April 1 through June 2, 2013
de Menil Gallery, Groton School
Curated by Elizabeth Ives Hunter and John W. Tyler
At a time when New York experimented with the gritty realism of the Ashcan School and flirted with European post-impressionism during the Armory Show of 1913, a group of men and women artists in Boston coalesced to develop their own distinctive style. According to one observer, “The Boston School became known for its use of vibrant color and attention to detail, utilizing light as a powerful emotive tool. Artists sought to evoke a sense of intimate space through illuminated landscapes and simple interior scenes, aided by soft, feathery brushstrokes.”
Thoroughly trained in both the rigors of the French Academy and impressionist techniques by the painting department of the School of the Boston Museum of Fine Arts, headed by Groton-born Edmund C. Tarbell from 1889-1913, they were known as the premier painters of the period. R. H. Ives Gammell, a Groton alumnus from the Form of 1911, studied at the Museum School and actually coined the phrase, The Boston School of Painting, which he defined in his book of the same name, published posthumously in 1986. In addition to painting continuously, Gammell taught in his own studio atelier from 1936 until his death in 1981. One of his most important students, Paul Ingbretson, continued to teach the lessons and methods he learned; it was at the Ingbretson studio that Groton resident Mary Minifie learned her craft.

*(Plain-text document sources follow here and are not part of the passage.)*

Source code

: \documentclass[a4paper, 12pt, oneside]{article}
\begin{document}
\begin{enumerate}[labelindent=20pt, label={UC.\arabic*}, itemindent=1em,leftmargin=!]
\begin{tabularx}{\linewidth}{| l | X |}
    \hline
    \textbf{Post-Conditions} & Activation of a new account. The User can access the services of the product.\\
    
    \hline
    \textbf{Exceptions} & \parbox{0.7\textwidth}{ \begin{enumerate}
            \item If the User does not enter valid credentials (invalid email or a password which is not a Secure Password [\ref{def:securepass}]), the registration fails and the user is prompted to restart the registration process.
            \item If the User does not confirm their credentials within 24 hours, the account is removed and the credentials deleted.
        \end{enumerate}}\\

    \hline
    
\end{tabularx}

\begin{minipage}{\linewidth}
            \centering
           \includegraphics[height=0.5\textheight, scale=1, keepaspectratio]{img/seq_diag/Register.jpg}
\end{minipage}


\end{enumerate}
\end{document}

Although Tarbell spent most of his adult career in Boston or New Hampshire, his family ties to Groton remained strong, and a number of his paintings descended through the hands of his Groton relations. These have now been collected and restored under the auspices of the recently founded Tarbell Charitable Trust, which loaned several of the artist’s principal works for this exhibition.
Gammell may be Groton School’s most distinguished painter-alumnus. It is safe to say that few Groton School boys of his day aspired to a career as a professional artist, but Sumner Welles, his formmate and the future assistant secretary of state, recalled that during rare idle moments he and Gammell used to wander the fields and hills around Groton dreaming about days filled with greater freedom when they would both be living the Bohemian life as art students in Paris.

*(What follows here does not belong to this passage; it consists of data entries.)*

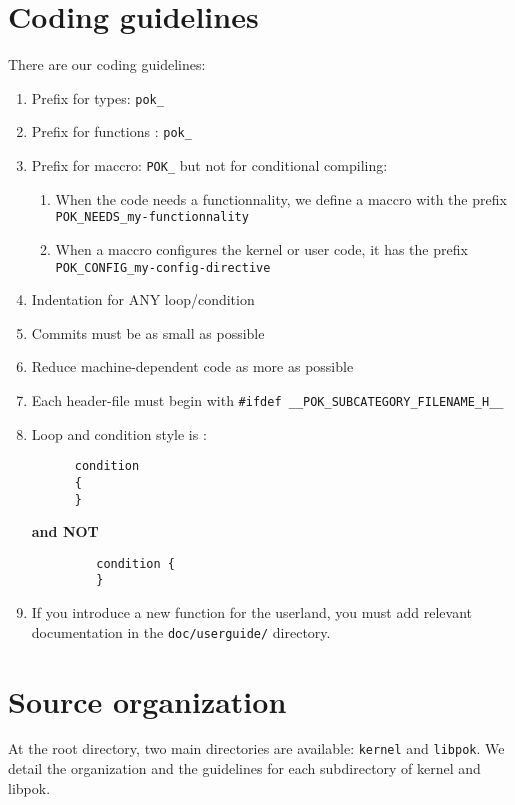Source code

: \documentclass[oneside]{article}
\begin{document}
\section{Coding guidelines}
There are our coding guidelines:
\begin{enumerate}
    \item
      Prefix for types: \texttt{pok\_}
   \item
      Prefix for functions : \texttt{pok\_}
   \item
      Prefix for maccro: \texttt{POK\_} but not for conditional compiling:
      \begin{enumerate}
         \item
            When the code needs a functionnality, we define a maccro with the prefix \texttt{POK\_NEEDS\_my-functionnality}
         \item
            When a maccro configures the kernel or user code, it has the prefix \\ \texttt{POK\_CONFIG\_my-config-directive}
      \end{enumerate}
   \item
      Indentation for ANY loop/condition
   \item
      Commits must be as small as possible
   \item
      Reduce machine-dependent code as more as possible
   \item
      Each header-file must begin with \texttt{\#ifdef \_\_POK\_SUBCATEGORY\_FILENAME\_H\_\_}
   \item
      Loop and condition style is :
      \begin{verbatim}
      condition 
      {
      }
      \end{verbatim}
   \textbf{and NOT}
      \begin{verbatim}
         condition {
         }
      \end{verbatim}
   \item
      If you introduce a new function for the userland, you must add relevant
      documentation in the \texttt{doc/userguide/} directory.
\end{enumerate}


\section{Source organization}
At the root directory, two main directories are available: \texttt{kernel} and
\texttt{libpok}. We detail the organization and the guidelines for each
subdirectory of kernel and libpok.
\end{document}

After finishing Groton, Gammell studied at the Museum School under both Tarbell and American impressionist William McGregor Paxton before realizing his adolescent dream by traveling to Paris and training at the Académie Julian. Before he could finish, however, the First World War stopped his ambitions. After the armistice, Gammell enjoyed considerable success as a portrait painter, but he always aspired to take on larger-scale paintings with more intellectual themes derived from his reading in religion and classical literature. The intellectual foundation of his allegorical work was laid at Groton.
Gammell’s major allegory is a 23-panel series based on “The Hound of Heaven,” a poem by Francis Thompson that he had studied at Groton. Interpreted through the lens of the psychological writings of Carl Jung, this series incorporates the major intellectual themes that fascinated Gammell throughout his life.

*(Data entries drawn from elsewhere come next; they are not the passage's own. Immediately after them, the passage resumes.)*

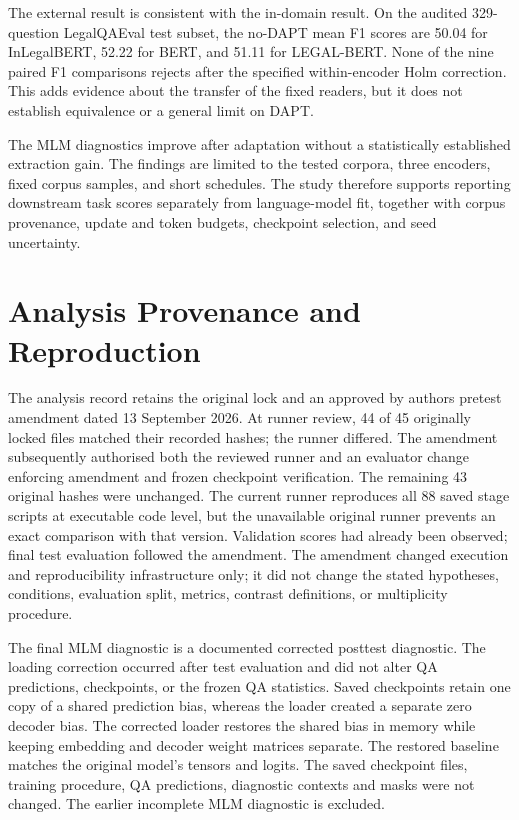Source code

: \documentclass[pdflatex,sn-basic]{sn-jnl}
\begin{document}
The external result is consistent with the in-domain result. On the audited
329-question LegalQAEval test subset, the no-DAPT mean F1 scores are 50.04 for
InLegalBERT, 52.22 for BERT, and 51.11 for LEGAL-BERT. None of the nine paired
F1 comparisons rejects after the specified within-encoder Holm correction.
This adds evidence about the transfer of the fixed readers, but it does not
establish equivalence or a general limit on DAPT.

The MLM diagnostics improve after adaptation without a statistically
established extraction gain. The findings are limited to the tested corpora,
three encoders, fixed corpus samples, and short schedules. The study therefore
supports reporting downstream task scores separately from language-model fit,
together with corpus provenance, update and token budgets, checkpoint selection,
and seed uncertainty.

\FloatBarrier
\appendix
\section{Analysis Provenance and Reproduction}\label{sec:analysis_provenance}

The analysis record retains the original lock and an approved by authors
pretest amendment dated 13 September 2026. At runner review, 44 of 45
originally locked files matched their recorded hashes; the runner differed.
The amendment subsequently authorised both the reviewed runner and an
evaluator change enforcing amendment and frozen checkpoint verification.
The remaining 43 original hashes were unchanged. The current runner
reproduces all 88 saved stage scripts at executable code level, but the
unavailable original runner prevents an exact comparison with that version.
Validation scores had already been observed; final test evaluation followed
the amendment.
The amendment changed execution and reproducibility infrastructure only; it
did not change the stated hypotheses, conditions, evaluation split, metrics,
contrast definitions, or multiplicity procedure.

The final MLM diagnostic is a documented corrected posttest diagnostic. The
loading correction occurred after test evaluation and did not alter QA
predictions, checkpoints, or the frozen QA statistics.
Saved checkpoints retain one copy of a shared prediction bias, whereas the
loader created a separate zero decoder bias. The corrected loader restores
the shared bias in memory while keeping embedding and decoder weight matrices
separate. The restored baseline matches the original model's tensors and
logits. The saved checkpoint files, training procedure, QA predictions,
diagnostic contexts and masks were not changed. The earlier incomplete MLM
diagnostic is excluded.
\end{document}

Groton School is fortunate to own some of Gammell’s rarest pre-War paintings. In addition, the gallery has secured a particularly comprehensive selection of paintings from later periods in his career, all generously loaned by private collectors.
Mary Minifie (widow of Groton School faculty member Jonathan Minifie) was educated at Wellesley College and earned an M.F.A. from the Boston University School of Fine Arts. For the next 10 years she lived and worked abroad in Cairo, Oxford, and Vienna, exhibiting widely. In 1985, when she returned to the U.S., she began her study of portrait and the figure with Gammell’s former student, portrait painter Paul Ingbretson, and continued this study through 1997.
As the works in this exhibition demonstrate, the traditions of the Boston School of Painting continue to flourish in the 21st century. Excellence in design and drawing coupled with sensitively observed and rendered variations of color provide a universally recognized standard in picturemaking. Whether working directly from nature, as in a portrait, landscape, or still life, or giving pictorial representation to an intellectual concept, these skills provide the painter with a visual vocabulary which allows the finished painting to communicate with the viewer and to express the full range and impact of the painter’s intent.
The de Menil Gallery is open from 9 a.m. to 3 p.m. weekdays, except Wednesdays, and from 11 a.m. to 4 p.m. on weekends. Closed April 28-30, 2013. Admission is always free.
Elizabeth Ives Hunter, Gammell’s goddaughter and co-curator of this exhibition, will deliver a gallery talk on April 17.